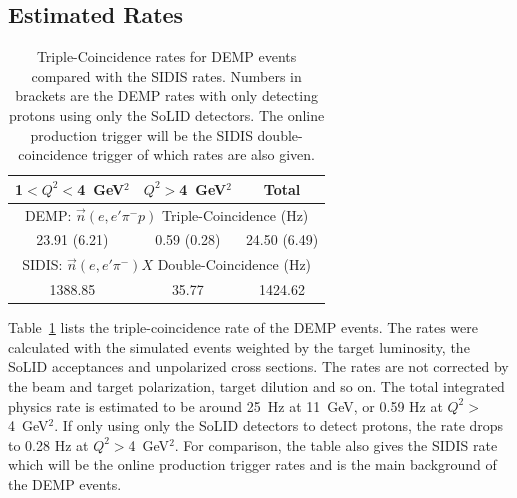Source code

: \subsection{Estimated Rates}
\begin{table}[!ht]
\centering
\begin{tabular}{|c|c|c|}
 \hline
  1$<Q^{2}<$4~GeV$^{2}$ & $Q^{2}>$4~GeV$^{2}$ & Total\\
 \hline
\multicolumn{3}{|c|}{DEMP: $\vec{n}(e,e'\pi^{-}p)$ Triple-Coincidence (Hz)}\\
 \hline
 23.91 (6.21)   &  0.59 (0.28) & 24.50 (6.49)   \\
 \hline
\multicolumn{3}{|c|}{SIDIS: $\vec{n}(e,e'\pi^{-})X$ Double-Coincidence (Hz)}\\
 \hline
        1388.85 & 35.77        & 1424.62   \\
 \hline
\end{tabular}
\caption[Triple-Coincidence rates for
  neutron-DEMP]{\footnotesize{Triple-Coincidence rates for DEMP events compared
    with the SIDIS rates. Numbers in brackets are the DEMP rates with only
    detecting protons using only the SoLID detectors. The online production
    trigger will be the SIDIS double-coincidence trigger of which rates are
    also given.}}
\label{rate_table}
\end{table} 
Table~\ref{rate_table} lists the triple-coincidence rate of the DEMP
events. The rates were calculated with the simulated events weighted by the
target luminosity, the SoLID acceptances and unpolarized cross sections. The
rates are not corrected by the beam and target polarization, target dilution
and so on. The total integrated physics rate is estimated to be around 25~Hz at
11~GeV, or 0.59 Hz at $Q^{2}>$4~GeV$^{2}$. If only using only the 
SoLID detectors to detect protons, the rate drops to 0.28 Hz at
$Q^{2}>$4~GeV$^{2}$.  For comparison, the table also gives the SIDIS rate
which will be the online production trigger rates and is the main background of
the DEMP events.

#####

→ What the task asks
Print all entries exactly. The images do not belong in the copy.

→ Answer section
Source code

: \subsection{Estimated Rates}
\begin{table}[!ht]
\centering
\begin{tabular}{|c|c|c|}
 \hline
  1$<Q^{2}<$4~GeV$^{2}$ & $Q^{2}>$4~GeV$^{2}$ & Total\\
 \hline
\multicolumn{3}{|c|}{DEMP: $\vec{n}(e,e'\pi^{-}p)$ Triple-Coincidence (Hz)}\\
 \hline
 23.91 (6.21)   &  0.59 (0.28) & 24.50 (6.49)   \\
 \hline
\multicolumn{3}{|c|}{SIDIS: $\vec{n}(e,e'\pi^{-})X$ Double-Coincidence (Hz)}\\
 \hline
        1388.85 & 35.77        & 1424.62   \\
 \hline
\end{tabular}
\caption[Triple-Coincidence rates for
  neutron-DEMP]{\footnotesize{Triple-Coincidence rates for DEMP events compared
    with the SIDIS rates. Numbers in brackets are the DEMP rates with only
    detecting protons using only the SoLID detectors. The online production
    trigger will be the SIDIS double-coincidence trigger of which rates are
    also given.}}
\label{rate_table}
\end{table} 
Table~\ref{rate_table} lists the triple-coincidence rate of the DEMP
events. The rates were calculated with the simulated events weighted by the
target luminosity, the SoLID acceptances and unpolarized cross sections. The
rates are not corrected by the beam and target polarization, target dilution
and so on. The total integrated physics rate is estimated to be around 25~Hz at
11~GeV, or 0.59 Hz at $Q^{2}>$4~GeV$^{2}$. If only using only the 
SoLID detectors to detect protons, the rate drops to 0.28 Hz at
$Q^{2}>$4~GeV$^{2}$.  For comparison, the table also gives the SIDIS rate
which will be the online production trigger rates and is the main background of
the DEMP events.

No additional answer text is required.